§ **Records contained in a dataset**
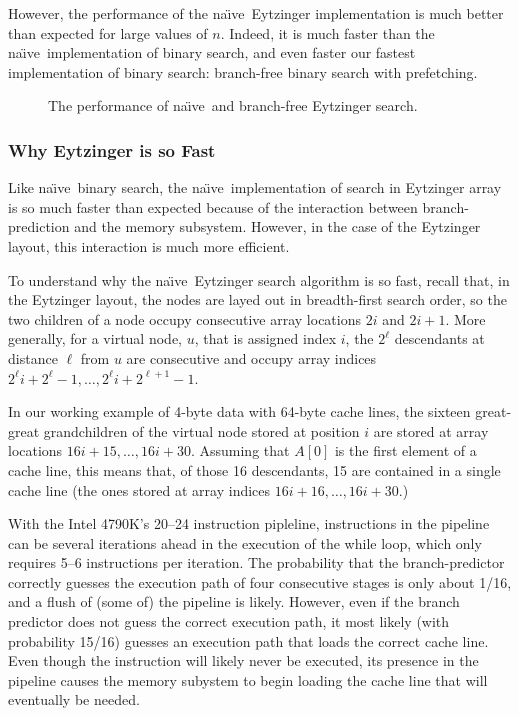 \documentclass{patmorin}
\newcommand{\naive}{na\"{\i}ve}
\begin{document}
However, the performance of the \naive\ Eytzinger implementation is
much better than expected for large values of $n$. Indeed, it is much
faster than the \naive\ implementation of binary search, and even
faster our fastest implementation of binary search: branch-free binary
search with prefetching.

\begin{figure}
   \caption{The performance of \naive\ and branch-free Eytzinger search.}
\end{figure}

\subsubsection{Why Eytzinger is so Fast}

Like \naive\ binary search, the \naive\ implementation of search in
Eytzinger array is so much faster than expected because of the interaction
between branch-prediction and the memory subsystem.  However, in the
case of the Eytzinger layout, this interaction is much more efficient.

To understand why the \naive\ Eytzinger search algorithm is so
fast, recall that, in the Eytzinger layout, the nodes are layed out
in breadth-first search order,  so the two children of a node occupy
consecutive array locations $2i$ and $2i+1$. More generally, for a
virtual node, $u$, that is assigned index $i$, the $2^\ell$ descendants at
distance $\ell$ from $u$ are consecutive and occupy array indices $2^\ell
i + 2^{\ell}-1,\ldots,2^{\ell} i + 2^{\ell+1}-1$.

In our working example of 4-byte data with 64-byte cache lines,
the sixteen great-great grandchildren of the virtual node stored at
position $i$ are stored at array locations $16i+15,\ldots,16i+30$.
Assuming that $A[0]$ is the first element of a cache line, this means
that, of those 16 descendants, 15 are contained in a single cache line
(the ones stored at array indices $16i+16,\ldots,16i+30$.)

With the Intel 4790K's 20--24 instruction pipleline, instructions
in the pipeline can be several iterations ahead in the execution of
the while loop, which only requires 5--6 instructions per iteration.
The probability that the branch-predictor correctly guesses the execution
path of four consecutive stages is only about 1/16, and a flush of (some
of) the pipeline is likely.  However, even if the branch predictor does
not guess the correct execution path, it most likely (with probability
15/16) guesses an execution path that loads the correct cache line.
Even though the instruction will likely never be executed, its presence
in the pipeline causes the memory subystem to begin loading the cache
line that will eventually be needed.
\end{document}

§ **INSTRUCTIONS TO FOLLOW**
For this exercise, output exactly the lines above from the line with "Eytzinger array is" to the line with "the while loop, which", counting both, and leave out the rest.

§ **REPLY TO THE TASK**
Eytzinger array is so much faster than expected because of the interaction
between branch-prediction and the memory subsystem.  However, in the
case of the Eytzinger layout, this interaction is much more efficient.

To understand why the \naive\ Eytzinger search algorithm is so
fast, recall that, in the Eytzinger layout, the nodes are layed out
in breadth-first search order,  so the two children of a node occupy
consecutive array locations $2i$ and $2i+1$. More generally, for a
virtual node, $u$, that is assigned index $i$, the $2^\ell$ descendants at
distance $\ell$ from $u$ are consecutive and occupy array indices $2^\ell
i + 2^{\ell}-1,\ldots,2^{\ell} i + 2^{\ell+1}-1$.

In our working example of 4-byte data with 64-byte cache lines,
the sixteen great-great grandchildren of the virtual node stored at
position $i$ are stored at array locations $16i+15,\ldots,16i+30$.
Assuming that $A[0]$ is the first element of a cache line, this means
that, of those 16 descendants, 15 are contained in a single cache line
(the ones stored at array indices $16i+16,\ldots,16i+30$.)

With the Intel 4790K's 20--24 instruction pipleline, instructions
in the pipeline can be several iterations ahead in the execution of
the while loop, which only requires 5--6 instructions per iteration.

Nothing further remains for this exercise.